# WHAT IS EXPECTED:
Without the pictures, can you quote each line below exactly?

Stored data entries
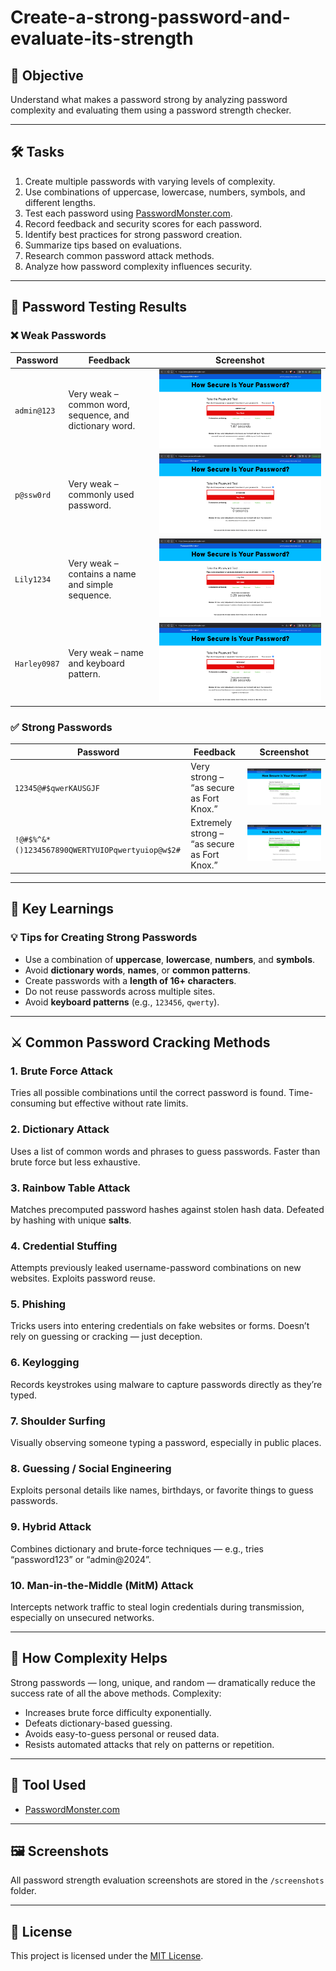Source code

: # Create-a-strong-password-and-evaluate-its-strength

## 🧠 Objective

Understand what makes a password strong by analyzing password complexity and evaluating them using a password strength checker.

---

## 🛠️ Tasks

1. Create multiple passwords with varying levels of complexity.
2. Use combinations of uppercase, lowercase, numbers, symbols, and different lengths.
3. Test each password using [PasswordMonster.com](https://www.passwordmonster.com/).
4. Record feedback and security scores for each password.
5. Identify best practices for strong password creation.
6. Summarize tips based on evaluations.
7. Research common password attack methods.
8. Analyze how password complexity influences security.

---

## 🔎 Password Testing Results

### ❌ Weak Passwords

| Password     | Feedback | Screenshot |
|--------------|----------|------------|
| `admin@123`  | Very weak – common word, sequence, and dictionary word. | ![](admin@123.png) |
| `p@ssw0rd`   | Very weak – commonly used password. | ![](passw0rd.png) |
| `Lily1234`   | Very weak – contains a name and simple sequence. | ![](lily1234.png) |
| `Harley0987` | Very weak – name and keyboard pattern. | ![](harley0987.png) |

### ✅ Strong Passwords

| Password                          | Feedback | Screenshot |
|----------------------------------|----------|------------|
| `12345@#$qwerKAUSGJF`            | Very strong – “as secure as Fort Knox.” | ![](strong1.png) |
| `!@#$%^&*()1234567890QWERTYUIOPqwertyuiop@w$2#` | Extremely strong – “as secure as Fort Knox.” | ![](strong2.png) |

---

## 🧠 Key Learnings

### 💡 Tips for Creating Strong Passwords

- Use a combination of **uppercase**, **lowercase**, **numbers**, and **symbols**.
- Avoid **dictionary words**, **names**, or **common patterns**.
- Create passwords with a **length of 16+ characters**.
- Do not reuse passwords across multiple sites.
- Avoid **keyboard patterns** (e.g., `123456`, `qwerty`).

---

## ⚔️ Common Password Cracking Methods

### 1. **Brute Force Attack**
Tries all possible combinations until the correct password is found. Time-consuming but effective without rate limits.

### 2. **Dictionary Attack**
Uses a list of common words and phrases to guess passwords. Faster than brute force but less exhaustive.

### 3. **Rainbow Table Attack**
Matches precomputed password hashes against stolen hash data. Defeated by hashing with unique **salts**.

### 4. **Credential Stuffing**
Attempts previously leaked username-password combinations on new websites. Exploits password reuse.

### 5. **Phishing**
Tricks users into entering credentials on fake websites or forms. Doesn’t rely on guessing or cracking — just deception.

### 6. **Keylogging**
Records keystrokes using malware to capture passwords directly as they’re typed.

### 7. **Shoulder Surfing**
Visually observing someone typing a password, especially in public places.

### 8. **Guessing / Social Engineering**
Exploits personal details like names, birthdays, or favorite things to guess passwords.

### 9. **Hybrid Attack**
Combines dictionary and brute-force techniques — e.g., tries “password123” or “admin@2024”.

### 10. **Man-in-the-Middle (MitM) Attack**
Intercepts network traffic to steal login credentials during transmission, especially on unsecured networks.

---

## 🔐 How Complexity Helps

Strong passwords — long, unique, and random — dramatically reduce the success rate of all the above methods. Complexity:
- Increases brute force difficulty exponentially.
- Defeats dictionary-based guessing.
- Avoids easy-to-guess personal or reused data.
- Resists automated attacks that rely on patterns or repetition.

---

## 🧪 Tool Used

- [PasswordMonster.com](https://www.passwordmonster.com/)

---

## 🖼️ Screenshots

All password strength evaluation screenshots are stored in the `/screenshots` folder.

---

## 📜 License

This project is licensed under the [MIT License](LICENSE).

# FINAL ANSWER:
Source code

: # Create-a-strong-password-and-evaluate-its-strength

## 🧠 Objective

Understand what makes a password strong by analyzing password complexity and evaluating them using a password strength checker.

---

## 🛠️ Tasks

1. Create multiple passwords with varying levels of complexity.
2. Use combinations of uppercase, lowercase, numbers, symbols, and different lengths.
3. Test each password using [PasswordMonster.com](https://www.passwordmonster.com/).
4. Record feedback and security scores for each password.
5. Identify best practices for strong password creation.
6. Summarize tips based on evaluations.
7. Research common password attack methods.
8. Analyze how password complexity influences security.

---

## 🔎 Password Testing Results

### ❌ Weak Passwords

| Password     | Feedback | Screenshot |
|--------------|----------|------------|
| `admin@123`  | Very weak – common word, sequence, and dictionary word. | ![](admin@123.png) |
| `p@ssw0rd`   | Very weak – commonly used password. | ![](passw0rd.png) |
| `Lily1234`   | Very weak – contains a name and simple sequence. | ![](lily1234.png) |
| `Harley0987` | Very weak – name and keyboard pattern. | ![](harley0987.png) |

### ✅ Strong Passwords

| Password                          | Feedback | Screenshot |
|----------------------------------|----------|------------|
| `12345@#$qwerKAUSGJF`            | Very strong – “as secure as Fort Knox.” | ![](strong1.png) |
| `!@#$%^&*()1234567890QWERTYUIOPqwertyuiop@w$2#` | Extremely strong – “as secure as Fort Knox.” | ![](strong2.png) |

---

## 🧠 Key Learnings

### 💡 Tips for Creating Strong Passwords

- Use a combination of **uppercase**, **lowercase**, **numbers**, and **symbols**.
- Avoid **dictionary words**, **names**, or **common patterns**.
- Create passwords with a **length of 16+ characters**.
- Do not reuse passwords across multiple sites.
- Avoid **keyboard patterns** (e.g., `123456`, `qwerty`).

---

## ⚔️ Common Password Cracking Methods

### 1. **Brute Force Attack**
Tries all possible combinations until the correct password is found. Time-consuming but effective without rate limits.

### 2. **Dictionary Attack**
Uses a list of common words and phrases to guess passwords. Faster than brute force but less exhaustive.

### 3. **Rainbow Table Attack**
Matches precomputed password hashes against stolen hash data. Defeated by hashing with unique **salts**.

### 4. **Credential Stuffing**
Attempts previously leaked username-password combinations on new websites. Exploits password reuse.

### 5. **Phishing**
Tricks users into entering credentials on fake websites or forms. Doesn’t rely on guessing or cracking — just deception.

### 6. **Keylogging**
Records keystrokes using malware to capture passwords directly as they’re typed.

### 7. **Shoulder Surfing**
Visually observing someone typing a password, especially in public places.

### 8. **Guessing / Social Engineering**
Exploits personal details like names, birthdays, or favorite things to guess passwords.

### 9. **Hybrid Attack**
Combines dictionary and brute-force techniques — e.g., tries “password123” or “admin@2024”.

### 10. **Man-in-the-Middle (MitM) Attack**
Intercepts network traffic to steal login credentials during transmission, especially on unsecured networks.

---

## 🔐 How Complexity Helps

Strong passwords — long, unique, and random — dramatically reduce the success rate of all the above methods. Complexity:
- Increases brute force difficulty exponentially.
- Defeats dictionary-based guessing.
- Avoids easy-to-guess personal or reused data.
- Resists automated attacks that rely on patterns or repetition.

---

## 🧪 Tool Used

- [PasswordMonster.com](https://www.passwordmonster.com/)

---

## 🖼️ Screenshots

All password strength evaluation screenshots are stored in the `/screenshots` folder.

---

## 📜 License

This project is licensed under the [MIT License](LICENSE).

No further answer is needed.